**Material supplied**
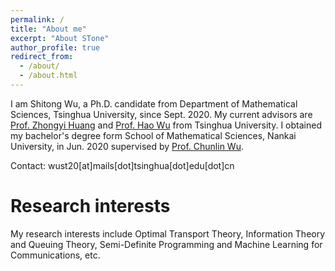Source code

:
 ```yaml
---
permalink: /
title: "About me"
excerpt: "About STone"
author_profile: true
redirect_from: 
  - /about/
  - /about.html
---
```


I am Shitong Wu, a Ph.D. candidate from Department of Mathematical Sciences, Tsinghua University, since Sept. 2020. My current advisors are [Prof. Zhongyi Huang](https://math.tsinghua.edu.cn/info/1125/1620.htm) and [Prof. Hao Wu](https://haowu1983.github.io/) from Tsinghua University. I obtained my bachelor's degree form School of Mathematical Sciences, Nankai University, in Jun. 2020 supervised by [Prof. Chunlin Wu](https://math.nankai.edu.cn/2016/1113/c5624a51475/page.htm).

Contact: wust20[at]mails[dot]tsinghua[dot]edu[dot]cn

Research interests
======
My research interests include Optimal Transport Theory, Information Theory and Queuing Theory, Semi-Definite Programming and Machine Learning for Communications, etc.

**What you have to do**
Return the material word for word, images omitted.

**Response**
Source code

:
 ```yaml
---
permalink: /
title: "About me"
excerpt: "About STone"
author_profile: true
redirect_from: 
  - /about/
  - /about.html
---
```


I am Shitong Wu, a Ph.D. candidate from Department of Mathematical Sciences, Tsinghua University, since Sept. 2020. My current advisors are [Prof. Zhongyi Huang](https://math.tsinghua.edu.cn/info/1125/1620.htm) and [Prof. Hao Wu](https://haowu1983.github.io/) from Tsinghua University. I obtained my bachelor's degree form School of Mathematical Sciences, Nankai University, in Jun. 2020 supervised by [Prof. Chunlin Wu](https://math.nankai.edu.cn/2016/1113/c5624a51475/page.htm).

Contact: wust20[at]mails[dot]tsinghua[dot]edu[dot]cn

Research interests
======
My research interests include Optimal Transport Theory, Information Theory and Queuing Theory, Semi-Definite Programming and Machine Learning for Communications, etc.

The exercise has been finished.